Garden of hope to bloom
Parcel to be transformed in honor of slain student
By Maria Cramer, The Boston Globe | March 22,
2007
It is a barren lot wedged between two three-deckers on
a Mission Hill street that is often clogged with honking
cars and shrieking ambulances headed for Brigham and
Women's Hospital.

Alejandra St. Guillen stood next to
the lot on Francis Street in Mission Hill that
will soon become a memorial garden in honor of her
sister Imette. (Globe Staff Photo / Evan Richman) |

Model by Jennie Smith, COGdesign
landscape designer
|
But soon, neighbors say, the lot will become Imette's
Garden, a haven of birch and dogwood trees, purple
clematis, and evergreen shrubs named for the 24-year-old
graduate student who was raped and strangled last year in
New York City.
Imette St. Guillen grew up on Francis Street, just a
few doors down from the site that will become a tribute to
her memory.
But her family wants the garden to be more than that.
"I would like it to be a place for people to find
a sense of tranquillity and peace and hope,"
Alejandra St. Guillen, Imette's older sister, said
yesterday. "In a lot of ways, that's how she was. She
was her own personal oasis. She was the person who made
sure she called you. She would make sure you were doing
all right. If she sensed anything was wrong, she'd be at
your doorstep five minutes later."
Darryl Littlejohn, a bouncer at a SoHo bar, is awaiting
trial on first-degree murder charges that he strangled St.
Guillen in February 2006 after following her from the bar.
Her body was found in a lot in Brooklyn. If convicted, he
could face life in prison without parole.
The reverberations of St. Guillen's death are still
felt in Mission Hill, where her family moved about 30
years ago.
Soon after neighbors learned of St. Guillen's death,
they decided that the empty lot at 42 Francis St. would be
the ideal place to build something to honor her and end
bickering in the months before her killing over whether to
convert the lot into a dog park or a barbecue pit.
"Everybody just said let's just make it a quiet
place, and we'll make it to her," said Roxanne
Haecker, a Mission Hill resident and member of the board
of the Roxbury Tenants of Harvard, which owns and runs
many of the houses in the neighborhood.
Neighborhood leaders are now trying to raise money for
the garden, which is expected to cost tens of thousands of
dollars. They have enlisted the help of a nonprofit design
firm, Community Outreach Group for Landscape Design, which
has recruited two volunteer artists to create the concept.

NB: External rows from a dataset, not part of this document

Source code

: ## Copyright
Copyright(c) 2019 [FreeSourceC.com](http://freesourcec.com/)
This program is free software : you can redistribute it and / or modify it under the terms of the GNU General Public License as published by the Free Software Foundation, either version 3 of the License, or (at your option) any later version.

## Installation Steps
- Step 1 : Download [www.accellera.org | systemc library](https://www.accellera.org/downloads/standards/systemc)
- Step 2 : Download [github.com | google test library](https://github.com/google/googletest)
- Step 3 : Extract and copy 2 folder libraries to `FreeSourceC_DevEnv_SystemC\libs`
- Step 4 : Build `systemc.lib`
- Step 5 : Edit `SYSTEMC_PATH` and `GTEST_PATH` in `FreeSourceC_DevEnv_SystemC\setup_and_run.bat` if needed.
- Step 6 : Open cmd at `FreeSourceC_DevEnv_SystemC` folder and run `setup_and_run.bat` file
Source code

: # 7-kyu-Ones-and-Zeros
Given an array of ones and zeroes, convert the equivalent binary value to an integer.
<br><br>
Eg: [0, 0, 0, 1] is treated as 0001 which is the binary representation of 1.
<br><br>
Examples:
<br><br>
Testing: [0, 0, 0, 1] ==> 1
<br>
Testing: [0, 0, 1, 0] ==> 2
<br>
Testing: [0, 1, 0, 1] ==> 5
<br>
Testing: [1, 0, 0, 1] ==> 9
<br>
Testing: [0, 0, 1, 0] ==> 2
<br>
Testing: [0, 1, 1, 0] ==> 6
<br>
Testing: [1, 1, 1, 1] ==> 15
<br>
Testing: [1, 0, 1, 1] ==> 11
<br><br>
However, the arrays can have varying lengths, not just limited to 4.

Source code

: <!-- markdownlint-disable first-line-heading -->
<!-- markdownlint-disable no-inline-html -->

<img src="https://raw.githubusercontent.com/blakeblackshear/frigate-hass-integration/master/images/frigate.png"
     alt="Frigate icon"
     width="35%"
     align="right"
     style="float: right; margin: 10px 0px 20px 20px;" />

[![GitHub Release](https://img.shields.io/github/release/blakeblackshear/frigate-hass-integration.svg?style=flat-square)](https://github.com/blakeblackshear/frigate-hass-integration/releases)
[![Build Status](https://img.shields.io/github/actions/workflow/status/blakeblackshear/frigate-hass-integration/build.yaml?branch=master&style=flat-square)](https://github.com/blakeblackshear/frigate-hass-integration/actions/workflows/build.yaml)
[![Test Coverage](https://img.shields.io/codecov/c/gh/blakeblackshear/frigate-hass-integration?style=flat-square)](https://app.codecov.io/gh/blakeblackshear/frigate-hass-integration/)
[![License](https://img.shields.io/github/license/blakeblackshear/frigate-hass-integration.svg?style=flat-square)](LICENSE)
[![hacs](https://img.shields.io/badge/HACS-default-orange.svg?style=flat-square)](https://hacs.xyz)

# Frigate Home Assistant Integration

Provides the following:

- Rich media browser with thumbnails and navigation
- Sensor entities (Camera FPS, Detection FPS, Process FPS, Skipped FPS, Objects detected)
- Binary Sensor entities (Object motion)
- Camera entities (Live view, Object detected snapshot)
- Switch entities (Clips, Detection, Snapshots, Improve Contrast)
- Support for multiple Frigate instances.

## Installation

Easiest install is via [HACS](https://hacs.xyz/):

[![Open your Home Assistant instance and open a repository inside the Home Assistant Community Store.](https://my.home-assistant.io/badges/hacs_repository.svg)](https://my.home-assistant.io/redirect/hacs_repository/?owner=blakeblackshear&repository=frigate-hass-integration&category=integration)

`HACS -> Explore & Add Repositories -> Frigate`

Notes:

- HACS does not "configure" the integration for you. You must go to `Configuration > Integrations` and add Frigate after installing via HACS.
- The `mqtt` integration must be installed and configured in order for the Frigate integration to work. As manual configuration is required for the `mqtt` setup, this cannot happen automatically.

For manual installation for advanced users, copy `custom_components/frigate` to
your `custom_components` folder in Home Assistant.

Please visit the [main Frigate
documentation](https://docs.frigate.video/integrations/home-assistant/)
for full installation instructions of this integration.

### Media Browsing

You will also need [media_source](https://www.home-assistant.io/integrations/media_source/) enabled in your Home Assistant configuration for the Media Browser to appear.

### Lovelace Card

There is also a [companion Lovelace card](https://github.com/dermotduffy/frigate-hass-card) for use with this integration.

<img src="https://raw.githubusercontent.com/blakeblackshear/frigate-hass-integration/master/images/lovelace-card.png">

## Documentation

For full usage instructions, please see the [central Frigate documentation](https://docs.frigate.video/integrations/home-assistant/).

Alejandra St. Guillen provided a list of her sister's
favorite colors and animals to help inspire the design.
The family and neighbors quickly agreed on the garden's
theme, the "River of Life," which they said
would symbolize the ripple effects of St. Guillen's death.
"When you go in there, of course, it's always
going to be a little sad," Haecker said. "But we
want people to go in there and feel a little oasis, a
little refuge from what's going on in the streets."
An arched wrought-iron fence will enclose the garden,
which will be divided into three sections.
A pathway, dotted with turquoise, light blue, and green
stones will represent the river and will wind through each
section. Flowers of St. Guillen's favorite colors, red and
purple, will be planted. . In the middle of the garden
will be a weeping tree, and in the back, the sunniest part
of the lot, will be a grassy circular patch, where people
can meditate or practice tai chi, said Andrea Taaffe, one
of the two designers, whose best friend's son dated Imette
St. Guillen when the two were students at Boston Latin
School.
Nancy Schon, the Newton artist who sculpted the
ducklings at Boston's Public Garden, has agreed to create
a bronze butterfly in flight, Taaffe said.
Alejandra St. Guillen, who still lives on Francis
Street, said she plans to visit the garden often.